Posted on May 02, 2014 by Anne Milneck | 0 comments

Churros originated in Spain, hence the name: Spanish Donut. This treat is a fried pastry made from basic Pate a Choux dough. This is the same dough used to make cream puffs and profiteroles. Those are lots of fancy words for a very simple dough. After frying, roll these in cinnamon sugar and dip in chocolate. Fun to make. Even better to eat!

Ingredients for the Churro Dough (Pate a Choux):

8 Tbl Butter

1 Cup water

Pinch Salt

1 Cup all-purpose flour

4 Eggs

Pecan Oil or Peanut Oil for frying

You'll also need 1/2 cup Sugar and 1 Tbl Ceylon Cinnamon for rolling the finished Churros.

Directions for the Churro Dough (Pate a Choux):

Heat a saucepan over medium high heat and add the butter, water and salt. Bring to a boil then turn off heat. Add the flour all at once. With a wooden spoon (and elbow grease), stir until a ball forms.  Then beat in the eggs one at a time. You can use an electric mixer at this point. Place the dough in a pastry bag with a large star tip. Or use a zip top freezer bag. Cut a hole in the corner of the bag and push the pastry tip through. Then load the bag with the dough. If you don't have a star tip, you can simply cut a hole when you're ready to pipe the dough, but the churros won't have the distinctive ribbed appearance. But they will taste the same!

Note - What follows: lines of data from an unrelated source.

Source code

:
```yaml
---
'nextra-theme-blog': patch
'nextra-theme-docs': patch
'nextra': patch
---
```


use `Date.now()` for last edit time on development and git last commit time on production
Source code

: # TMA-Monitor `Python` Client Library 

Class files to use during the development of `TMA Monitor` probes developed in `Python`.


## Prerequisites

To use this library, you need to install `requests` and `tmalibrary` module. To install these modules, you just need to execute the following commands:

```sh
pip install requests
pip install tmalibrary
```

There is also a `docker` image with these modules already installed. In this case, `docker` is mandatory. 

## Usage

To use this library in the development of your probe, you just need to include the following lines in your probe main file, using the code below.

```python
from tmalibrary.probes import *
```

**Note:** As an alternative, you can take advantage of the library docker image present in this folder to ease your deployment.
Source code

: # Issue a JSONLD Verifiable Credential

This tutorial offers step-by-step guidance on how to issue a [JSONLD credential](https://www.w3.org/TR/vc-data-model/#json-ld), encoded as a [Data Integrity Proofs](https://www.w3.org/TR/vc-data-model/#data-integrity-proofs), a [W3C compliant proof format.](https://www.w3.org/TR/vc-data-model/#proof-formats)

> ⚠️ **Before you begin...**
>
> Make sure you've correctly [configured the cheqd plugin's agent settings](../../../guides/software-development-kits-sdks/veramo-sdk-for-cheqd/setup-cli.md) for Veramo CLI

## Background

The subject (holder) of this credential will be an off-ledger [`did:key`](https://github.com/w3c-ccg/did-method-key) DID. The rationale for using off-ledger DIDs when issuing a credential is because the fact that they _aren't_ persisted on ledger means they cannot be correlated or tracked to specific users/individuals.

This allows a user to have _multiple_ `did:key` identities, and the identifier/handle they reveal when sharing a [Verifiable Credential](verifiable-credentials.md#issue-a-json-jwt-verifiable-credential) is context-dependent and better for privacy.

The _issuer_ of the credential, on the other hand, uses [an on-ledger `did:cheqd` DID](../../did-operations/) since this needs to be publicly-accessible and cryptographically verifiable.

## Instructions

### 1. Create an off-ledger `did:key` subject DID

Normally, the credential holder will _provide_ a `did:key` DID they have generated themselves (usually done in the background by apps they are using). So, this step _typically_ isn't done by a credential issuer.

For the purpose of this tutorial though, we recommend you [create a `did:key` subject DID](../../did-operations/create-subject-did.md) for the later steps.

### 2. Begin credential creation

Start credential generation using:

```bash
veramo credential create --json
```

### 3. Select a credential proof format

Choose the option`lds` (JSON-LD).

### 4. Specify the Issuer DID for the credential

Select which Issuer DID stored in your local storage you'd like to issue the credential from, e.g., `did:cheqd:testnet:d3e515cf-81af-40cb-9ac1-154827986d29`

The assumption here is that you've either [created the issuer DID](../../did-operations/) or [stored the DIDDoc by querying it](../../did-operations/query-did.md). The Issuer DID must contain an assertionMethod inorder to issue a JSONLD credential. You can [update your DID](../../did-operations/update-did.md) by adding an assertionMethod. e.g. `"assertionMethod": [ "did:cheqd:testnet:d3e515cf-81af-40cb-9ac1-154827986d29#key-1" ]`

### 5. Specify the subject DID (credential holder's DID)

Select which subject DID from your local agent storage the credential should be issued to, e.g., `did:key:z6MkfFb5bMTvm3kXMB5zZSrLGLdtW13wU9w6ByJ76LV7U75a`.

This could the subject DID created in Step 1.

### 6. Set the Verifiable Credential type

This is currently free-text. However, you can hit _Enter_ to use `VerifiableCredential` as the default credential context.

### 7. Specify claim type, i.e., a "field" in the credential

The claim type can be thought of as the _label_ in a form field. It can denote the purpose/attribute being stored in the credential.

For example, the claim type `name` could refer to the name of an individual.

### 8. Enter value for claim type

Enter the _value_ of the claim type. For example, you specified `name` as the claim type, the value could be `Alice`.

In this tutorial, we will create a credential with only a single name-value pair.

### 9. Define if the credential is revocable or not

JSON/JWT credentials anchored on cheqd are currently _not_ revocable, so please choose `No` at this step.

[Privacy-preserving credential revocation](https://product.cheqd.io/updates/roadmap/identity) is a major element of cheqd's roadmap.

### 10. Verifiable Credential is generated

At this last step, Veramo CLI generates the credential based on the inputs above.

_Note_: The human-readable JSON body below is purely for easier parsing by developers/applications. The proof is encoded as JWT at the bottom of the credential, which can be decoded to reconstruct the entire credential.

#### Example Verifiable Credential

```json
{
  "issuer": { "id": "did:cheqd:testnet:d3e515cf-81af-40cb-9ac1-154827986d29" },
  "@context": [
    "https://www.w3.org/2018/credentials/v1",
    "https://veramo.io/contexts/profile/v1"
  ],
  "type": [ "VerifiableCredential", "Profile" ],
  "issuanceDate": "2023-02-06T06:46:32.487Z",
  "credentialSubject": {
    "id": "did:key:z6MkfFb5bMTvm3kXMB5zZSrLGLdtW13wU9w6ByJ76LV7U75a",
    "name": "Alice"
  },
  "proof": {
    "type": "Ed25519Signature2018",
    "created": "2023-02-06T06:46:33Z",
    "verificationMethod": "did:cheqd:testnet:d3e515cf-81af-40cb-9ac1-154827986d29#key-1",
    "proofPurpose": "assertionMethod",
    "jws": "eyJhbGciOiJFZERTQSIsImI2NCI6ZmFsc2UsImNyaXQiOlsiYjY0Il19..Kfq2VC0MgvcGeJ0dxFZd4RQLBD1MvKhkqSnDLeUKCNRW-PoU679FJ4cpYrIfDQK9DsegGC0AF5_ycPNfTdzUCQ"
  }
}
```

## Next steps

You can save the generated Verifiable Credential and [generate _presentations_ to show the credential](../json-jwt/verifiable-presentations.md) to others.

Chill the dough. It can be refrigerated at this point for up to two days.

In a heavy duty skillet (preferably cast iron), heat peanut or Pecan Oil to 350-375 degrees. Pipe the dough into long sticks. Fry until deep golden brown turning once. Transfer to a pan lined with paper towels.

While still hot, roll in the combination of Ceylon Cinnamon and Sugar. 

Ingredients for the Chocolate Dipping Sauce:

6 oz Mexican Chocolate* (two disks)

1/2-3/4 Cup Heavy Cream

Directions for the Chocolate Dipping Sauce:

Place the chocolate and 1/2 cup heavy cream in a saucepan over medium heat. Stir as the chocolate melts then use a whisk to combine. Adjust the consistency with more heavy cream if desired.

*Mexican Chocolate is used to make a hot beverage. It's a combination of chocolate, coarse sugar, cinnamon, spices and sometimes nuts. It comes in scored 3 or 6 oz disks or bars that can be broken into "tablets" for making Mexican Hot Chocolate. It's readily available at large grocery stores with a Latin section or at Mexican markets (Tienditas). Some brand names are Ibarra and Abuelita.